● **SOURCE MATERIAL**
--

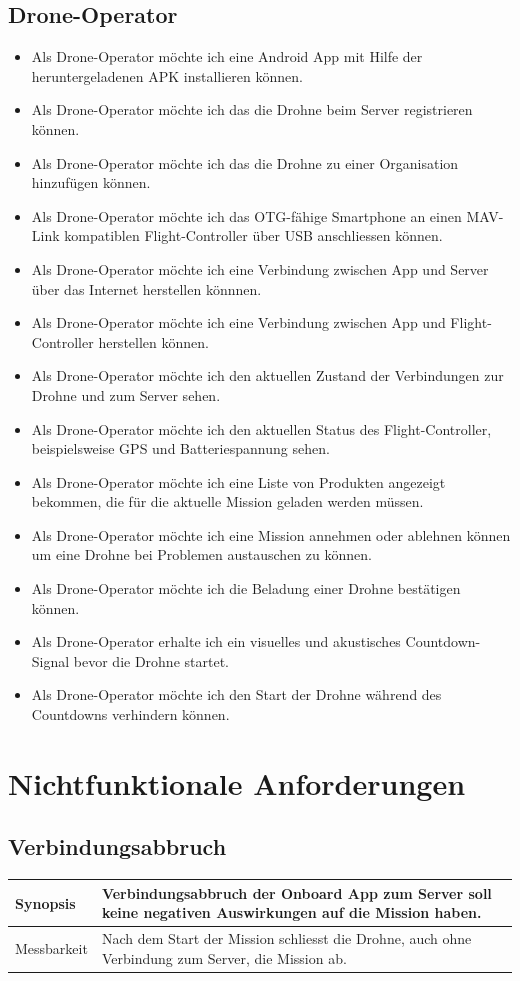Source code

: \subsection{Drone-Operator}
\begin{itemize}
	\item Als Drone-Operator möchte ich eine Android App mit Hilfe der heruntergeladenen \Gls{APK} installieren können.
	\item Als Drone-Operator möchte ich das die Drohne beim Server registrieren können.
	\item Als Drone-Operator möchte ich das die Drohne zu einer Organisation hinzufügen können.
	\item Als Drone-Operator möchte ich das \Gls{OTG}-fähige Smartphone an einen MAV-Link kompatiblen Flight-Controller über USB anschliessen können.
	\item Als Drone-Operator möchte ich eine Verbindung zwischen App und Server über das Internet herstellen könnnen.
	\item Als Drone-Operator möchte ich eine Verbindung zwischen App und Flight-Controller herstellen können.
	\item Als Drone-Operator möchte ich den aktuellen Zustand der Verbindungen zur Drohne und zum Server sehen.
	\item Als Drone-Operator möchte ich den aktuellen Status des \Gls{Flight-Controller}, beispielsweise GPS und Batteriespannung sehen.
	\item Als Drone-Operator möchte ich eine Liste von Produkten angezeigt bekommen, die für die aktuelle Mission geladen werden müssen.
	\item Als Drone-Operator möchte ich eine Mission annehmen oder ablehnen können um eine Drohne bei Problemen austauschen zu können.
	\item Als Drone-Operator möchte ich die Beladung einer Drohne bestätigen können.
	\item Als Drone-Operator erhalte ich ein visuelles und akustisches Countdown-Signal bevor die Drohne startet.
	\item Als Drone-Operator möchte ich den Start der Drohne während des Countdowns verhindern können.
\end{itemize}
\newpage
\section{Nichtfunktionale Anforderungen}
\subsection{Verbindungsabbruch}
\begin{tabular}{|p{}|p{}|} \hline
	Synopsis & Verbindungsabbruch der Onboard App zum Server soll keine negativen Auswirkungen auf die Mission haben.  \\ \hline
		
	Messbarkeit & Nach dem Start der Mission schliesst die Drohne, auch ohne Verbindung zum Server, die Mission ab. \\ \hline
\end{tabular}

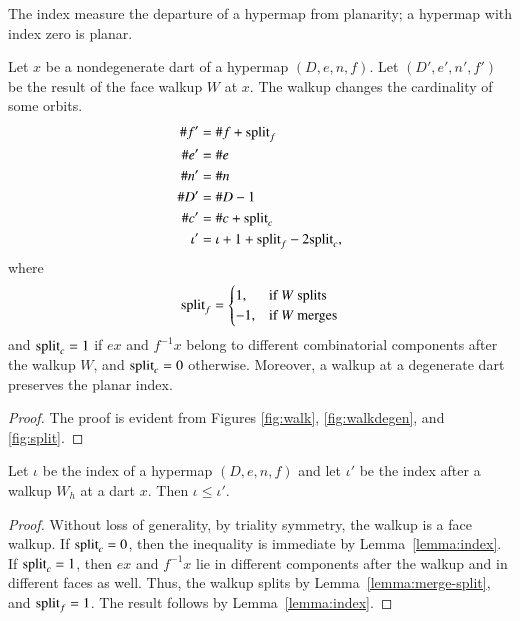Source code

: The index measure the departure of a hypermap from planarity; a
hypermap with index zero is planar.

\begin{lemma}\label{lemma:index} 
Let $x$ be a nondegenerate dart of a hypermap $(D,e,n,f)$. Let
$(D',e',n',f')$ be the result of the face walkup $W$ at $x$.  The
walkup changes the cardinality of some orbits.
\begin{align*}
\# f' &=\# f +{\operatorname{split}}_f  \\  
\# e'&=\# e \\
\# n'&=\# n \\
\# D'&=\# D - 1 \\
\#c'&=\# c + {\operatorname{split}}_c\\
\iota' &= \iota + 1+{\operatorname{split}}_f - 2{\operatorname{split}}_c,\\
\end{align*}
where
\[ 
{\operatorname{split}}_f = \begin{cases}
1,&\text{if $W$ splits }\\
-1,&\text{if $W$ merges}\\
\end{cases}
\] 
and ${\operatorname{split}}_c=1$ if $e x$ and $f^{-1} x$ belong to different
combinatorial components after the walkup $W$, and ${\operatorname{split}}_c=0$
otherwise. Moreover, a walkup at a degenerate dart preserves the
planar index.  %
%
\end{lemma}

\begin{proof} The proof is evident from Figures \ref{fig:walk},
  \ref{fig:walkdegen}, and \ref{fig:split}.
\end{proof}

\begin{lemma}\label{lemma:planar-index2}
Let $\iota$ be the index of a hypermap $(D,e,n,f)$ and let $\iota'$
be the index after a walkup $W_h$ at a dart $x$.  Then $\iota \le
\iota'$.
\end{lemma} 


\begin{proof} Without loss of generality, by triality symmetry, the
walkup is a face walkup.  If ${\operatorname{split}}_c=0$, then the inequality is
immediate by Lemma~\ref{lemma:index}.  If ${\operatorname{split}}_c=1$, 
then $e x$ and $f^{-1} x$ lie in
different components after the walkup and in different
faces as well.  Thus, the walkup splits by Lemma~\ref{lemma:merge-split}, and
  ${\operatorname{split}}_f = 1$.  The result
follows by Lemma~\ref{lemma:index}.
\end{proof}

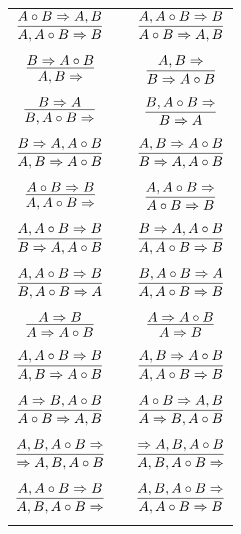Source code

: \documentclass[11pt]{article}
\begin{document}
\begin{center}
\begin{tabular}{ccc}
$\infer{A, A\circ B\Rightarrow B}{A\circ B\Rightarrow A, B}$ && $\infer{A\circ B\Rightarrow A, B}{A, A\circ B\Rightarrow B}$ \\
&& \\
$\infer{A, B\Rightarrow }{B\Rightarrow A\circ B}$ && $\infer{B\Rightarrow A\circ B}{A, B\Rightarrow }$ \\
&& \\
$\infer{B, A\circ B\Rightarrow }{B\Rightarrow A}$ && $\infer{B\Rightarrow A}{B, A\circ B\Rightarrow }$ \\
&& \\
$\infer{A, B\Rightarrow A\circ B}{B\Rightarrow A, A\circ B}$ && $\infer{B\Rightarrow A, A\circ B}{A, B\Rightarrow A\circ B}$ \\
&& \\
$\infer{A, A\circ B\Rightarrow }{A\circ B\Rightarrow B}$ && $\infer{A\circ B\Rightarrow B}{A, A\circ B\Rightarrow }$ \\
&& \\
$\infer{B\Rightarrow A, A\circ B}{A, A\circ B\Rightarrow B}$ && $\infer{A, A\circ B\Rightarrow B}{B\Rightarrow A, A\circ B}$ \\
&& \\
$\infer{B, A\circ B\Rightarrow A}{A, A\circ B\Rightarrow B}$ && $\infer{A, A\circ B\Rightarrow B}{B, A\circ B\Rightarrow A}$ \\
&& \\
$\infer{A\Rightarrow A\circ B}{A\Rightarrow B}$ && $\infer{A\Rightarrow B}{A\Rightarrow A\circ B}$ \\
&& \\
$\infer{A, B\Rightarrow A\circ B}{A, A\circ B\Rightarrow B}$ && $\infer{A, A\circ B\Rightarrow B}{A, B\Rightarrow A\circ B}$ \\
&& \\
$\infer{A\circ B\Rightarrow A, B}{A\Rightarrow B, A\circ B}$ && $\infer{A\Rightarrow B, A\circ B}{A\circ B\Rightarrow A, B}$ \\
&& \\
$\infer{\Rightarrow A, B, A\circ B}{A, B, A\circ B\Rightarrow }$ && $\infer{A, B, A\circ B\Rightarrow }{\Rightarrow A, B, A\circ B}$ \\
&& \\
$\infer{A, B, A\circ B\Rightarrow }{A, A\circ B\Rightarrow B}$ && $\infer{A, A\circ B\Rightarrow B}{A, B, A\circ B\Rightarrow }$ \\
&& \\

\end{tabular}
\end{center}
\end{document}
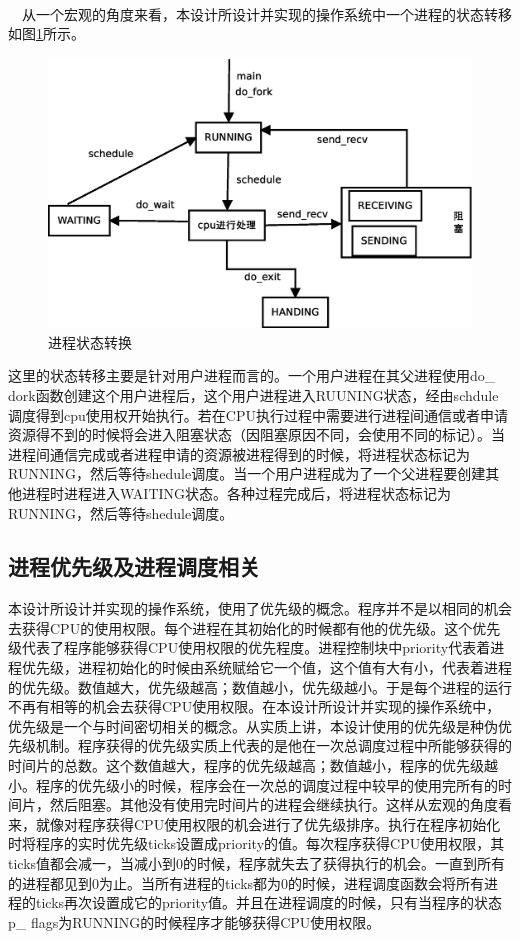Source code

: \documentclass[UTF8,nofonts,cs4size]{ctexrep}
\begin{document}
\paragraph{}
\indent \ \ 
从一个宏观的角度来看，本设计所设计并实现的操作系统中一个进程的状态转移如图\ref{procstatus}所示。

\begin{figure}[htp]
\centering
\includegraphics[scale=0.4]{procstatus.eps}
\caption{进程状态转换}
\label{procstatus}
\end{figure}

这里的状态转移主要是针对用户进程而言的。一个用户进程在其父进程使用do\_ dork函数创建这个用户进程后，这个用户进程进入RUUNING状态，经由schdule调度得到cpu使用权开始执行。若在CPU执行过程中需要进行进程间通信或者申请资源得不到的时候将会进入阻塞状态（因阻塞原因不同，会使用不同的标记）。当进程间通信完成或者进程申请的资源被进程得到的时候，将进程状态标记为RUNNING，然后等待shedule调度。当一个用户进程成为了一个父进程要创建其他进程时进程进入WAITING状态。各种过程完成后，将进程状态标记为RUNNING，然后等待shedule调度。
\subsection{进程优先级及进程调度相关}
本设计所设计并实现的操作系统，使用了优先级的概念。程序并不是以相同的机会去获得CPU的使用权限。每个进程在其初始化的时候都有他的优先级。这个优先级代表了程序能够获得CPU使用权限的优先程度。进程控制块中priority代表着进程优先级，进程初始化的时候由系统赋给它一个值，这个值有大有小，代表着进程的优先级。数值越大，优先级越高；数值越小，优先级越小。于是每个进程的运行不再有相等的机会去获得CPU使用权限。在本设计所设计并实现的操作系统中，优先级是一个与时间密切相关的概念。从实质上讲，本设计使用的优先级是种伪优先级机制。程序获得的优先级实质上代表的是他在一次总调度过程中所能够获得的时间片的总数。这个数值越大，程序的优先级越高；数值越小，程序的优先级越小。程序的优先级小的时候，程序会在一次总的调度过程中较早的使用完所有的时间片，然后阻塞。其他没有使用完时间片的进程会继续执行。这样从宏观的角度看来，就像对程序获得CPU使用权限的机会进行了优先级排序。执行在程序初始化时将程序的实时优先级ticks设置成priority的值。每次程序获得CPU使用权限，其ticks值都会减一，当减小到0的时候，程序就失去了获得执行的机会。一直到所有的进程都见到0为止。当所有进程的ticks都为0的时候，进程调度函数会将所有进程的ticks再次设置成它的priority值。并且在进程调度的时候，只有当程序的状态p\_ flags为RUNNING的时候程序才能够获得CPU使用权限。
\end{document}
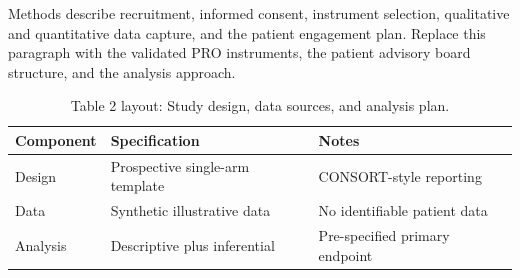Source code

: 
Methods describe recruitment, informed consent, instrument selection, qualitative and quantitative data capture, and the patient engagement plan. Replace this paragraph with the validated PRO instruments, the patient advisory board structure, and the analysis approach.

\begin{table}[H]
\caption{Table 2 layout: Study design, data sources, and analysis plan.}
\label{tab:methods_design}
\centering
\begin{tabular}{>{\raggedright\arraybackslash}p{3.4cm} >{\raggedright\arraybackslash}p{4.6cm} >{\raggedright\arraybackslash}p{5.4cm}}
\toprule
\textbf{Component} & \textbf{Specification} & \textbf{Notes} \\
\midrule
  Design & Prospective single-arm template & CONSORT-style reporting \\
  Data & Synthetic illustrative data & No identifiable patient data \\
  Analysis & Descriptive plus inferential & Pre-specified primary endpoint \\
\bottomrule
\end{tabular}
\end{table}
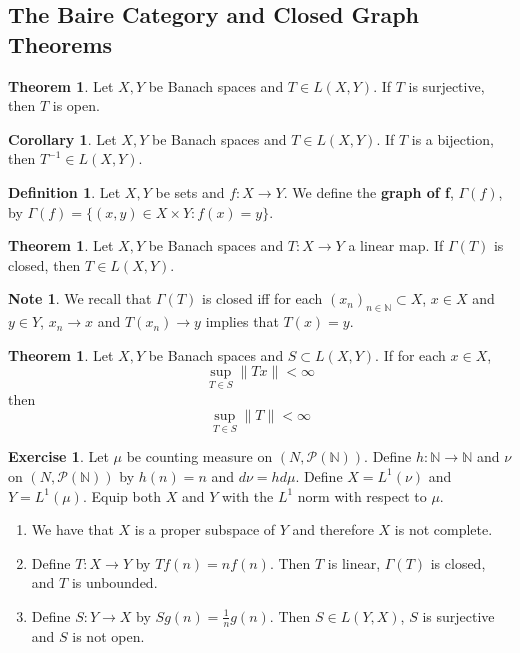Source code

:\documentclass[12pt]{amsart}
\theoremstyle{definition}
\newtheorem{defn}[definition]{Definition}
\newtheorem{note}[definition]{Note}
\newtheorem{thm}[definition]{Theorem}
\newtheorem{cor}[definition]{Corollary}
\newtheorem{ex}[definition]{Exercise}
\newcommand{\Gam}{\Gamma}
\newcommand{\N}{\mathbb{N}}
\newcommand{\MP}{\mathcal{P}}
\newcommand{\conv}[1]{\xrightarrow{#1}}
\newcommand{\lex}[1]{\label{ex:#1}}
\newcommand{\ld}[1]{\label{defn:#1}}
\begin{document}
	\newpage
	\subsection{The Baire Category and Closed Graph Theorems}
	
	\begin{thm}
		Let $X, Y$ be Banach spaces and $T\in L(X,Y)$. If $T$ is surjective, then $T$ is open.
	\end{thm}
	
	\begin{cor}
		Let $X, Y$ be Banach spaces and $T \in L(X,Y)$. If $T$ is a bijection, then $T^{-1} \in L(X,Y)$.
	\end{cor}
	
	\begin{defn} \ld{}
		Let $X,Y$ be sets and $f:X \rightarrow Y$. We define the \textbf{graph of f}, $\Gam(f)$, by $\Gam(f) = \{(x,y) \in X \times Y: f(x) = y\}$.
	\end{defn}
	
	\begin{thm}
		Let $X, Y$ be Banach spaces and $T:X \rightarrow Y$ a linear map. If $\Gam(T)$ is closed, then $T \in L(X,Y)$.  
	\end{thm}
	
	\begin{note}
		We recall that $\Gam(T)$ is closed iff for each $(x_n)_{n \in \N} \subset X$, $x \in X$ and $y \in Y$, $x_n \conv{} x$ and $T(x_n) \conv{} y$ implies that $T(x) = y$. 
	\end{note}
	
	\begin{thm}
		
		Let $X, Y$ be Banach spaces and $S \subset L(X,Y)$. If for each $x \in X$, $$\sup_{T \in S} \|Tx \|< \infty$$ then $$\sup_{T \in S} \|T \|< \infty$$
	\end{thm}
	
	\begin{ex} \lex{}
		Let $\mu$ be counting measure on $(N, \MP(\N))$. Define $h: \N \rightarrow \N$ and $ \nu$ on $(N, \MP(\N))$ by $h(n) = n$ and $d \nu = h d \mu$. Define $X=L^1(\nu)$ and $Y = L^1(\mu)$. Equip both $X$ and $Y$ with the $L^1$ norm with respect to $\mu$. 
		\begin{enumerate}
			\item We have that $X$ is a proper subspace of $Y$ and therefore $X$ is not complete.
			\item Define $T: X \rightarrow Y$ by $Tf(n) = nf(n)$. Then $T$ is linear, $\Gam(T)$ is closed, and $T$ is unbounded.
			\item Define $S:Y \rightarrow X$ by $Sg(n) = \frac{1}{n}g(n)$. Then $S \in L(Y,X)$, $S$ is surjective and $S$ is not open. 
		\end{enumerate}
	\end{ex}
	
\end{document}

--

"hypermap" is the string to look for; please copy every line of the records above where it appears.

: The index measure the departure of a hypermap from planarity; a
hypermap with index zero is planar.
Let $x$ be a nondegenerate dart of a hypermap $(D,e,n,f)$. Let
Let $\iota$ be the index of a hypermap $(D,e,n,f)$ and let $\iota'$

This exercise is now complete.